'''

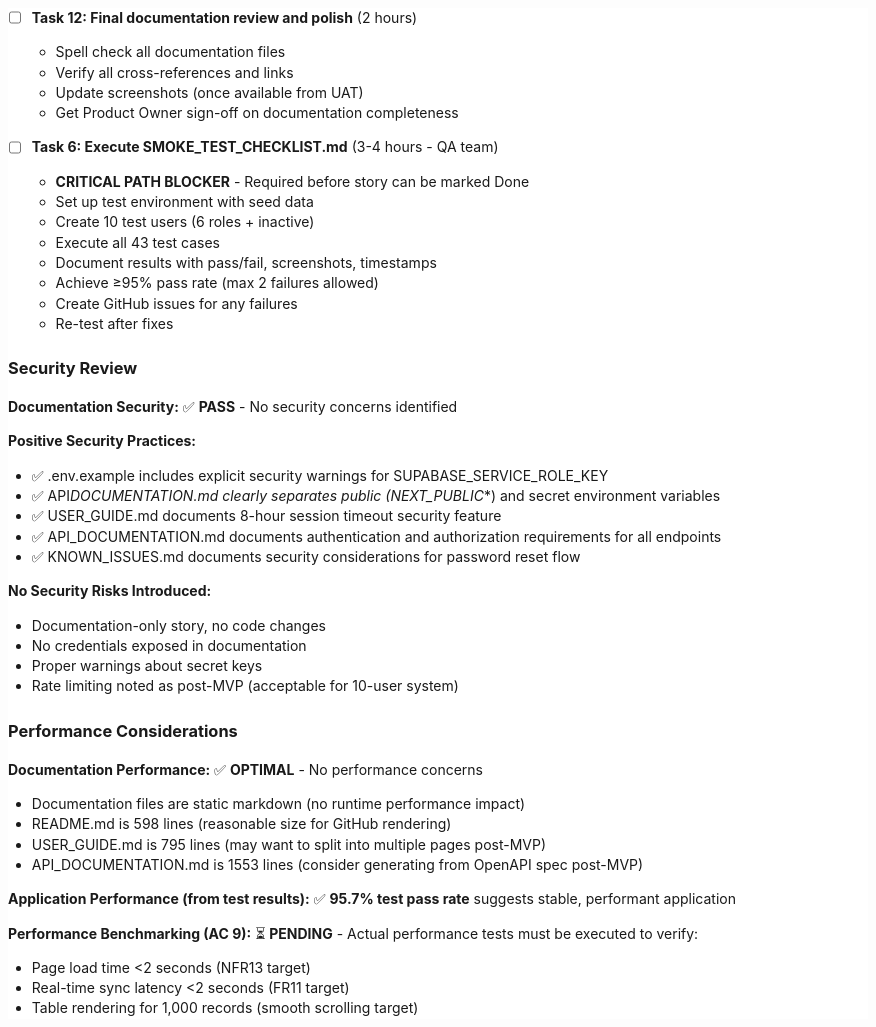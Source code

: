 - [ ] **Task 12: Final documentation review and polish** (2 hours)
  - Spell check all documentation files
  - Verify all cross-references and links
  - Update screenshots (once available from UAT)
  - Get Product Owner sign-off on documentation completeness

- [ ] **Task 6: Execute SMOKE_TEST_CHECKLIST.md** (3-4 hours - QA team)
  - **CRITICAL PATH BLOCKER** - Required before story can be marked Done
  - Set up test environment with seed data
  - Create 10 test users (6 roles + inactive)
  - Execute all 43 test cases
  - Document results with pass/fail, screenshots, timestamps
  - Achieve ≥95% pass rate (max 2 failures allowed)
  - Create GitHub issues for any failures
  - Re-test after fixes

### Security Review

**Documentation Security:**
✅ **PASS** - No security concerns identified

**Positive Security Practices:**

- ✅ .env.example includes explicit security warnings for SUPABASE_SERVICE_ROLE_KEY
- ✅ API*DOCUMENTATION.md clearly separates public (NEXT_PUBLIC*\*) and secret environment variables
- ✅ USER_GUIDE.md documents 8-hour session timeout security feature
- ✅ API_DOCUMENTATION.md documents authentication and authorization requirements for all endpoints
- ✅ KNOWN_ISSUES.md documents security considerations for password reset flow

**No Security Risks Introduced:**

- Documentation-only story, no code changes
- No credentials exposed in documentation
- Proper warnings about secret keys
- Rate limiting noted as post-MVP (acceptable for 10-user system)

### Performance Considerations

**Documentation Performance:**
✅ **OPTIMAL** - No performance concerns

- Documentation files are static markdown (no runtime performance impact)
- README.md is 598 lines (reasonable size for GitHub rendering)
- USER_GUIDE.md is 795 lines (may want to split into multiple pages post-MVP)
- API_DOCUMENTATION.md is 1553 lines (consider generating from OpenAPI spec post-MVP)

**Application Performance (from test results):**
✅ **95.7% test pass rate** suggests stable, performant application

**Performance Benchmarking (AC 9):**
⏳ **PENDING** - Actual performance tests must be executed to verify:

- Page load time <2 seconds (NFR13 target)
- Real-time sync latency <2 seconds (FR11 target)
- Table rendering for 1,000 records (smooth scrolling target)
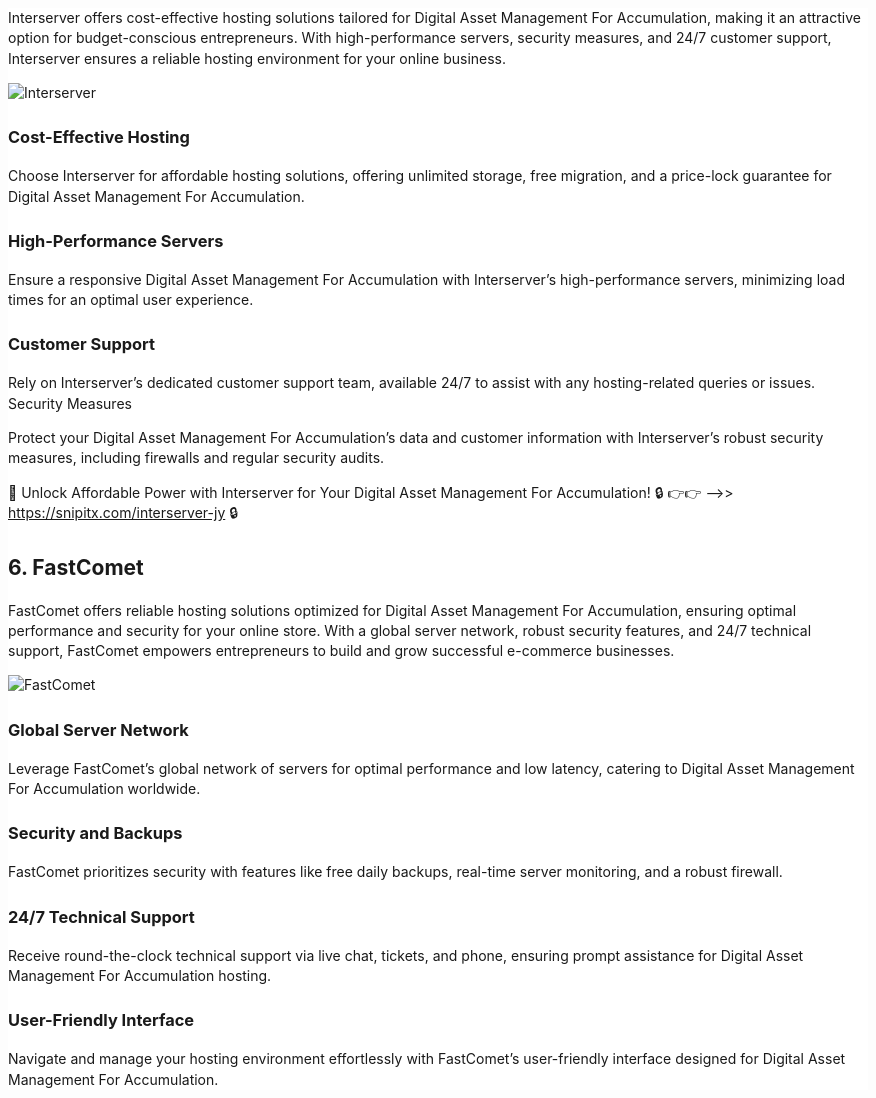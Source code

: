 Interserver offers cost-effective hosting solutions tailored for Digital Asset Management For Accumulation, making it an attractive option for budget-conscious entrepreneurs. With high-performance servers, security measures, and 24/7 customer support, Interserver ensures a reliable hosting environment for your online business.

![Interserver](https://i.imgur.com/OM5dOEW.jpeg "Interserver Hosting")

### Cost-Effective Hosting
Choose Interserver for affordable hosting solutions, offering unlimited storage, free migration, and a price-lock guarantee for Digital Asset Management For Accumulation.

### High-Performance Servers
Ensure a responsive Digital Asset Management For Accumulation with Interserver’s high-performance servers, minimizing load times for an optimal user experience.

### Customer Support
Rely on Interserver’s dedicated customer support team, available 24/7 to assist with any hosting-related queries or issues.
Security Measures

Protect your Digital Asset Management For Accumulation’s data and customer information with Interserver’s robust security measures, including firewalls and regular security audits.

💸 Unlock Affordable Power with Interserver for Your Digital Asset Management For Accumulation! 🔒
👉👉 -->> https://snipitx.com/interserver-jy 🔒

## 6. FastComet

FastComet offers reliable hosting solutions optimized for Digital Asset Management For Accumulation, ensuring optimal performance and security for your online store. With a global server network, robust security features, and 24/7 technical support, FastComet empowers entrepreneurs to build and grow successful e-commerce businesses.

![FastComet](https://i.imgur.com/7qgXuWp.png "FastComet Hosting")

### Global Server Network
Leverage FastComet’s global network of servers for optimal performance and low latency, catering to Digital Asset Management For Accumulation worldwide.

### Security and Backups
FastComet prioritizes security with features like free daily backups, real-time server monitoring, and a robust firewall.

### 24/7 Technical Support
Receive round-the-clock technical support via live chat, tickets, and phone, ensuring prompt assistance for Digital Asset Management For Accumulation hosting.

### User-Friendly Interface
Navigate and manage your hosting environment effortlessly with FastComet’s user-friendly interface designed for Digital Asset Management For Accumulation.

'''
'''

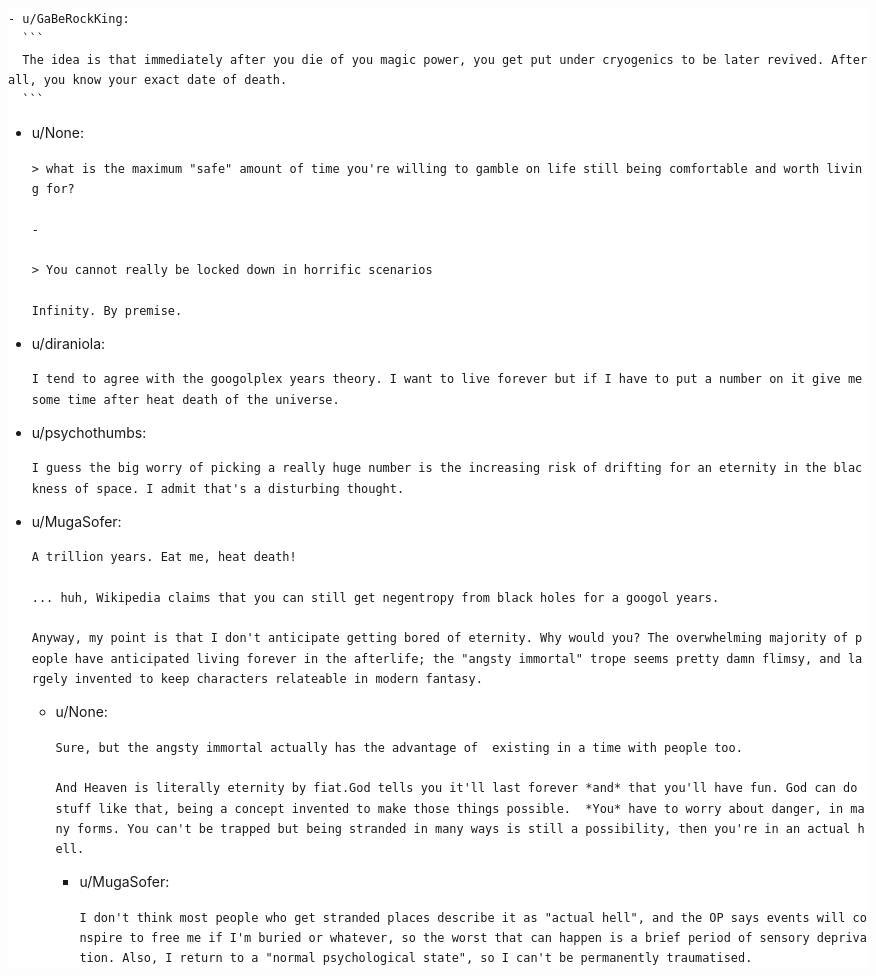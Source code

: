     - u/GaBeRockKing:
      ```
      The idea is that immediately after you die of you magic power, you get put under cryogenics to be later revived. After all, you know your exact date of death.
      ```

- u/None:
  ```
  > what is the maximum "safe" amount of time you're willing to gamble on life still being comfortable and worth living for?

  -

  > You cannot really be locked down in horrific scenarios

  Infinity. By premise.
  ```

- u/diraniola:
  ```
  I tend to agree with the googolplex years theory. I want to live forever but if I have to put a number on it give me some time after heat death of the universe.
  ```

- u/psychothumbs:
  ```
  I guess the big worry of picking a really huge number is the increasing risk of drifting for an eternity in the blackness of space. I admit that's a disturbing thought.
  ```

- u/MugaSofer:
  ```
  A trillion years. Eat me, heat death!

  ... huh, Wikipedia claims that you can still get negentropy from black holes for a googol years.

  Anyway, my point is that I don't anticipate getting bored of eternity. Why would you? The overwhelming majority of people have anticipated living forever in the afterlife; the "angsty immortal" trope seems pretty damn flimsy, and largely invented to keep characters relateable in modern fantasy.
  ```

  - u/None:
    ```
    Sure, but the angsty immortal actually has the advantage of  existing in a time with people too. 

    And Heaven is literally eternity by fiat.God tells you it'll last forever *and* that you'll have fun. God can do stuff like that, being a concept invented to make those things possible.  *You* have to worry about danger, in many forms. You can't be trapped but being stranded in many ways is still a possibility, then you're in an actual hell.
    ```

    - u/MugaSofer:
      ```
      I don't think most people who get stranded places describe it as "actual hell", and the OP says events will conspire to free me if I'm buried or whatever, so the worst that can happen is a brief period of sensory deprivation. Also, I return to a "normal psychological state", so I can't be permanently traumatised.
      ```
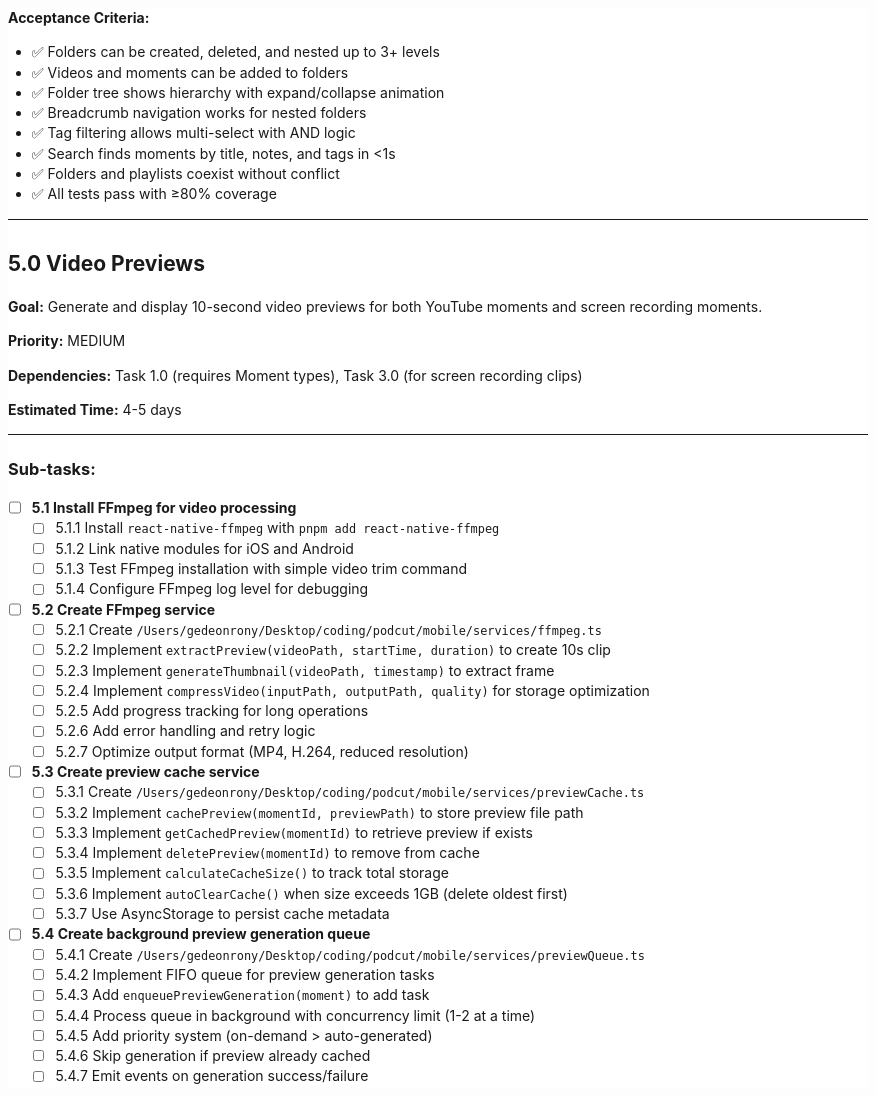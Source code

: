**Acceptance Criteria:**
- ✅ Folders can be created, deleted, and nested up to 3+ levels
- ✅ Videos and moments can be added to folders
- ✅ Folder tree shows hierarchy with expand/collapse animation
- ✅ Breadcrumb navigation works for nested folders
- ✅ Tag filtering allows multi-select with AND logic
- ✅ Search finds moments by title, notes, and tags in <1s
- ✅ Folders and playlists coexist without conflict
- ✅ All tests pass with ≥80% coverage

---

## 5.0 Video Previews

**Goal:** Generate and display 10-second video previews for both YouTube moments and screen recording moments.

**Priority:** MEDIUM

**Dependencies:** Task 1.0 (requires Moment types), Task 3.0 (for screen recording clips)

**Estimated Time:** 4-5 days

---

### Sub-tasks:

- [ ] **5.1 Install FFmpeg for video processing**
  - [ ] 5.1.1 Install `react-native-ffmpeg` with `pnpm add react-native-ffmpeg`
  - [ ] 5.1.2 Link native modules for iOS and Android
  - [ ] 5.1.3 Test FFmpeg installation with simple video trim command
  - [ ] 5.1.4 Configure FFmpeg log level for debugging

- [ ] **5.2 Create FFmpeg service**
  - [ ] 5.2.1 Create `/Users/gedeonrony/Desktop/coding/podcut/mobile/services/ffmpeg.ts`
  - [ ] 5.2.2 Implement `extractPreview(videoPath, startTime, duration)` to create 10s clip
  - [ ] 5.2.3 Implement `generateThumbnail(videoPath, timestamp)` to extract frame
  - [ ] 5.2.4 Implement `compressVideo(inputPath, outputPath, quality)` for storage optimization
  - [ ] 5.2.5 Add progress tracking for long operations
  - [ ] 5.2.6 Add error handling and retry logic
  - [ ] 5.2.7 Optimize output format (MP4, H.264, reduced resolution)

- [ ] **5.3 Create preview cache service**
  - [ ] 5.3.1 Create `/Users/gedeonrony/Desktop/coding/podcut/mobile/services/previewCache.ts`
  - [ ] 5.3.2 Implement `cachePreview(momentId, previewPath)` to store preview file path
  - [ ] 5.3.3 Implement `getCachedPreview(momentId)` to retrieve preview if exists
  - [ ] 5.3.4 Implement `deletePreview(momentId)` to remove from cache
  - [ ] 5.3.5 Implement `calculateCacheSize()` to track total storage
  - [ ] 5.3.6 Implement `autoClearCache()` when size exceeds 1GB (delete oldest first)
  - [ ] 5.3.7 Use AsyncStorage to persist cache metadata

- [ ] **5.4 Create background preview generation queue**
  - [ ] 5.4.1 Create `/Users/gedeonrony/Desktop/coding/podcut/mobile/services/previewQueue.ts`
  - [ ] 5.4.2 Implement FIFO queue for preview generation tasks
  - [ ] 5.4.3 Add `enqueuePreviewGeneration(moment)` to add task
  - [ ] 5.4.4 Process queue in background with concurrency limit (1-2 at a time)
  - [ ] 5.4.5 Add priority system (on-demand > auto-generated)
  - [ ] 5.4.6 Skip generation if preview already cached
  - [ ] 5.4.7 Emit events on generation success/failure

'''
'''

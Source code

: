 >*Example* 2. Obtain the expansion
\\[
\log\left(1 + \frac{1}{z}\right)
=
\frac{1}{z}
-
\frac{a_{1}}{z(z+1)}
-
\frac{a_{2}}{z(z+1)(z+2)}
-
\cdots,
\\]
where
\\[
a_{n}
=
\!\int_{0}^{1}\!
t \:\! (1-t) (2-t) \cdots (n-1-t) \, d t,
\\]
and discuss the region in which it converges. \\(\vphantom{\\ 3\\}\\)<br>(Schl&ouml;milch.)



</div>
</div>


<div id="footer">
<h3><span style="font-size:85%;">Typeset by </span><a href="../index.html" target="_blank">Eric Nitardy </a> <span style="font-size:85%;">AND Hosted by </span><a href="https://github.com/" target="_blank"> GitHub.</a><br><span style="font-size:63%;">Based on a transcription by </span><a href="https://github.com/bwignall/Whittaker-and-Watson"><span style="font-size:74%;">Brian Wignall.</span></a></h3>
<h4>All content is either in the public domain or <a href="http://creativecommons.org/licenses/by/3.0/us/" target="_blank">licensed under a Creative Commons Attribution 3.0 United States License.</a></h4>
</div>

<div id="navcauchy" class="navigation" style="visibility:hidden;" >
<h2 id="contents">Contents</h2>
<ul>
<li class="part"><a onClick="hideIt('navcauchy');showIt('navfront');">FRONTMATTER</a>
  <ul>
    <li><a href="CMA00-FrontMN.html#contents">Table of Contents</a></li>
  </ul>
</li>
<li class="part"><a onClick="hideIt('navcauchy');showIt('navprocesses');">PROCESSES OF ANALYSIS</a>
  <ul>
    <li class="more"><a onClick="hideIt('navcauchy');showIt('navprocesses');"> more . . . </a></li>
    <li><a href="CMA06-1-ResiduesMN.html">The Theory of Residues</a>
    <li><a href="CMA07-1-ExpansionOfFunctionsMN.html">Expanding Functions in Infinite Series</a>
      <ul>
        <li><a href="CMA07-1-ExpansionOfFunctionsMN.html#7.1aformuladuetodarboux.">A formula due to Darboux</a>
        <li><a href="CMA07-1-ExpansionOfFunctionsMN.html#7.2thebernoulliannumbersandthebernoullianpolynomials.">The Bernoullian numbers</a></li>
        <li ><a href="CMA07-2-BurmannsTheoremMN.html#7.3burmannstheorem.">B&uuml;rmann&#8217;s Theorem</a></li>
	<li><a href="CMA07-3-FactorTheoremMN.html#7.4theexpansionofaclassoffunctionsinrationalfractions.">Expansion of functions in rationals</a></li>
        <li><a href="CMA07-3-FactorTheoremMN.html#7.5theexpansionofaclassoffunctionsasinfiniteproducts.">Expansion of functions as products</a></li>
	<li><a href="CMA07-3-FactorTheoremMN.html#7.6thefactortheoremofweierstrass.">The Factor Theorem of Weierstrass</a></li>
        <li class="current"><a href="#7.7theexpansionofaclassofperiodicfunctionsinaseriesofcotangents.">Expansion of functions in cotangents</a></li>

'''

• _Task details_
What lines of the material contain "years"? Show them.

• _Expected answer_
  I tend to agree with the googolplex years theory. I want to live forever but if I have to put a number on it give me some time after heat death of the universe.
  A trillion years. Eat me, heat death!
  ... huh, Wikipedia claims that you can still get negentropy from black holes for a googol years.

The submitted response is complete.